The Meritudio Tumor Models Database is a leading resource for researchers, offering comprehensive insights into over 2,000 commonly used cell lines. This article explores the powerful features of the Model Page, using the HeLa cell line as an example to demonstrate how the database can enhance research efficiency and decision-making.
The Model Page is a centralized hub for all information related to a specific cell line. For the HeLa cell line, the page is intuitively organized into four key sections: Overview, Genomics, Pharmacology, and Analytics. This structured layout ensures researchers can quickly access the data they need without navigating through multiple pages.
The Overview section provides a concise yet comprehensive summary of the HeLa cell line. It includes:
● Basic Information: Origin, disease type, subtype, and relevant clinical data.
● Model Genomics: Key genomic characteristics and data availability.
This section serves as a quick reference for researchers to understand the fundamental properties of the cell line.
This section displays genetic alterations of near 800 cancer driver genes in the Driver Genes tab. This visual representation provides a quick overview of the complex genetic landscape change, for instance, it shows the copy number loss of RSPH10B2 and the mutation of EGFR. Detailed mutation information is shown in the lollipop graph and a table gives all relevant genomic information. Users can also search for any gene in the All Genes tab.
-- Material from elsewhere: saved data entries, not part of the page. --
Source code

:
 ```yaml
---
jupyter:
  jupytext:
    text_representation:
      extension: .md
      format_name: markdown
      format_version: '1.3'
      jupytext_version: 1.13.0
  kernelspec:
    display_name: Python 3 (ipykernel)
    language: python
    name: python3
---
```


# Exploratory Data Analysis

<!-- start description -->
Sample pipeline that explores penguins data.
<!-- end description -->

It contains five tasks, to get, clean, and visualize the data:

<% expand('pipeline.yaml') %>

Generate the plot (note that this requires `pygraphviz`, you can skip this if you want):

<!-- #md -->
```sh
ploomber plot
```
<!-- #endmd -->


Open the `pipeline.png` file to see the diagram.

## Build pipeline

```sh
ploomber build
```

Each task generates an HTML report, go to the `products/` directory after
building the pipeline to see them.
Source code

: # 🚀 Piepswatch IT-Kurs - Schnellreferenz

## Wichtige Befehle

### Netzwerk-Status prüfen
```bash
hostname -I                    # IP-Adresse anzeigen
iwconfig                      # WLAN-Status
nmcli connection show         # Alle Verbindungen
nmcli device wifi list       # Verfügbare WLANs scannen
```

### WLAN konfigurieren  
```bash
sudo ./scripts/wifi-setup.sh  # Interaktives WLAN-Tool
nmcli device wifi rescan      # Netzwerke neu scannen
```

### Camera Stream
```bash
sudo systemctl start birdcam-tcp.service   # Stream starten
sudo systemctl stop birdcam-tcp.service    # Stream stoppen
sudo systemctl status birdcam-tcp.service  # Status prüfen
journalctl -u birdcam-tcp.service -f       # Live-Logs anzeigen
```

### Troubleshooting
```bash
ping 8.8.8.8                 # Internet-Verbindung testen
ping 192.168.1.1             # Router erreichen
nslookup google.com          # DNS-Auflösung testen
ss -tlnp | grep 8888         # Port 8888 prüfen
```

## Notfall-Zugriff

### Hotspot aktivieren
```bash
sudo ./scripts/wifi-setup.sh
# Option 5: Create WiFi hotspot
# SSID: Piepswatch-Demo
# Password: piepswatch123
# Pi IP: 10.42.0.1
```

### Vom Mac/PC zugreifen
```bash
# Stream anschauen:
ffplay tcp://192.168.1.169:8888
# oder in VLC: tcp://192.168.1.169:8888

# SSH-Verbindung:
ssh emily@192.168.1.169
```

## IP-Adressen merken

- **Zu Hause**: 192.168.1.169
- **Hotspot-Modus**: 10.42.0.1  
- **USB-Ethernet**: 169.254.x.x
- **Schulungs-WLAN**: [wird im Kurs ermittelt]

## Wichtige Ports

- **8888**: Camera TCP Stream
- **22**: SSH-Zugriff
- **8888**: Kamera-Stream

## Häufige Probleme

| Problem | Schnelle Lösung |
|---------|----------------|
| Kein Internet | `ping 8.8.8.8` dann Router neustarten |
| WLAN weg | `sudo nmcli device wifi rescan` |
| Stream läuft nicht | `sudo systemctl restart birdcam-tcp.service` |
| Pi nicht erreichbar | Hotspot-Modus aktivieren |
The section is a treasure trove for researchers interested in drug responses. It offers a detailed list of drug with information on target, MOA, signaling pathway, and efficacy (AUC, IC50, EC50, Hill slope etc.). This information is invaluable for understanding how different compounds affect the cell line and can guide the development of new treatment strategies.
More informative is the comparison of dose-response curves between drugs, and the actual drug response data.
The Analytics section on the Model page offers a suite of advanced tools to deeply analyze and interpret cell line data, enabling researchers to optimize experimental design and resource allocation. Below are key insights derived from its analytical functions:
1. Genetic Similarity Analysis
● HELA229 and HELA exhibit 95.79% genetic overlap, indicating near-identical genomic profiles. This high similarity suggests functional redundancy, meaning researchers could streamline studies by selecting one line without compromising genetic relevance.
2. Efficacy Similarity Analysis
● KYSE450 and HELA share strikingly similar drug response patterns. To avoid duplication in drug efficacy experiments, prioritizing one cell line (e.g., based on availability or secondary characteristics) is recommended.
3. Pathway Activation Analysis
● The KEGG Glyoxylate and Dicarboxylate Metabolism pathway shows pronounced activation in HELA. This metabolic pathway’s activity may influence cellular responses to therapies targeting energy metabolism, highlighting its potential as a biomarker or therapeutic target.